When Derwin Massey looked outside at the unseasonably early snow storm last week he couldn’t help but feel his spirits sink.

When Derwin Massey looked outside at the unseasonably early snow storm last week he couldn’t help but feel his spirits sink.

“I thought, ‘this is about a month too soon. Six weeks too soon,’” Massey, a Stettler-area farmer and seed grower, told the Independent. “I haven’t seen it where we get snow this early in my time in Alberta. Snow this early and a week of cold weather is strange.”

Massey, like other farmers in Alberta, is waiting to see the damage done to his crops, both in yield and in quantity, from last week’s days-long rain/snow storm.

Massey, the owner-operator of Eco Ridge Seeds north of Stettler, had just started harvesting his crop and was about 20 per cent through when the storm hit.

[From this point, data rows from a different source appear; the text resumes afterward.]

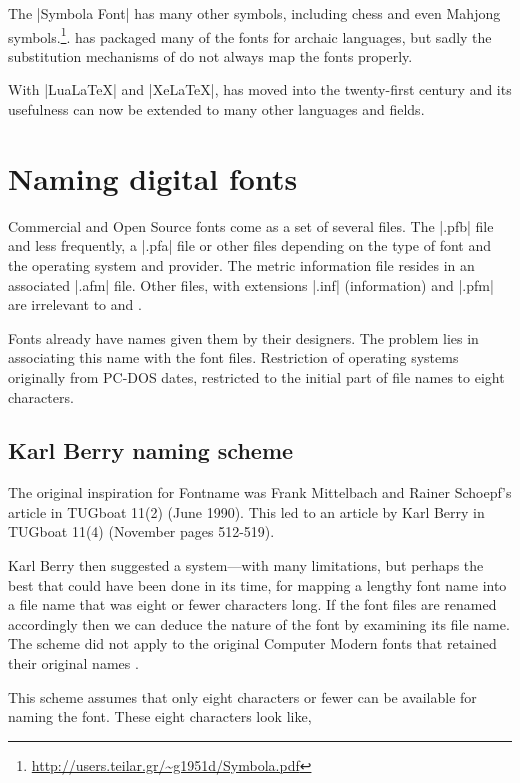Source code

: The |Symbola Font| has many other symbols, including chess and even Mahjong symbols.\footnote{\url{http://users.teilar.gr/~g1951d/Symbola.pdf}}.  has packaged many of the fonts for archaic languages, but sadly the substitution mechanisms of \latexe do not always map the fonts properly.

With |LuaLaTeX| and |XeLaTeX|, \tex has moved into the twenty-first century and its usefulness can now be extended to many other languages and fields. 

\section{Naming digital fonts}

Commercial and Open Source fonts come as a set of several files. The |.pfb| file and less frequently, a |.pfa| file or other files depending on the type of font and the operating system and provider. The metric information file resides in an associated |.afm| file. Other files, with extensions |.inf| (information) and |.pfm| are irrelevant to \latex and \tex.

Fonts already have names given them by their designers. The problem lies in associating this name with the font files. Restriction of operating systems originally from PC-DOS dates, restricted to the initial part of file names to eight characters.

\subsection{Karl Berry naming scheme}

The original inspiration for Fontname was Frank Mittelbach and Rainer Schoepf's article in TUGboat 11(2) (June 1990). This led to an article by Karl Berry in TUGboat 11(4) (November pages 512-519).

Karl Berry then suggested a system---with many limitations, but perhaps the best that could have been done in its time, for mapping a lengthy font name into a file name that was eight or fewer characters long. If the font files are renamed accordingly then we can deduce the nature of the font by examining its file name. The scheme did not apply to the original Computer Modern fonts that retained their original names \citep{fontname}.

This scheme assumes that only eight characters or fewer can be available for naming the font. These eight characters look like,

He grows a “cereal collection” – “a few varieties of barley, several varieties of wheat, (and) canola, peas and oats.”

Though he’s been farming in the Stettler area for 25 years, for the past 12 years the seed farm has been his focus.

“(Harvest) was coming along nicely,” he said. “We were just getting started and had about 20 per cent of harvest in the bin. But the last three weeks – the last two weeks in particular with the heavy rain and snow – it came to a grinding halt pretty fast.”

Though Stettler didn’t receive the heavy snowfall other parts of Alberta received, the amounts received were enough to lodge – bend or knock down – crops in areas of the county.

Jay Byer has seen his share of harvests during his tenure as assistant director of agriculture with the County of Stettler, and even more during his career in other parts of the province. He said it’s been about 20 years since he saw snow come this early – and then, it was in a more northern part of the province.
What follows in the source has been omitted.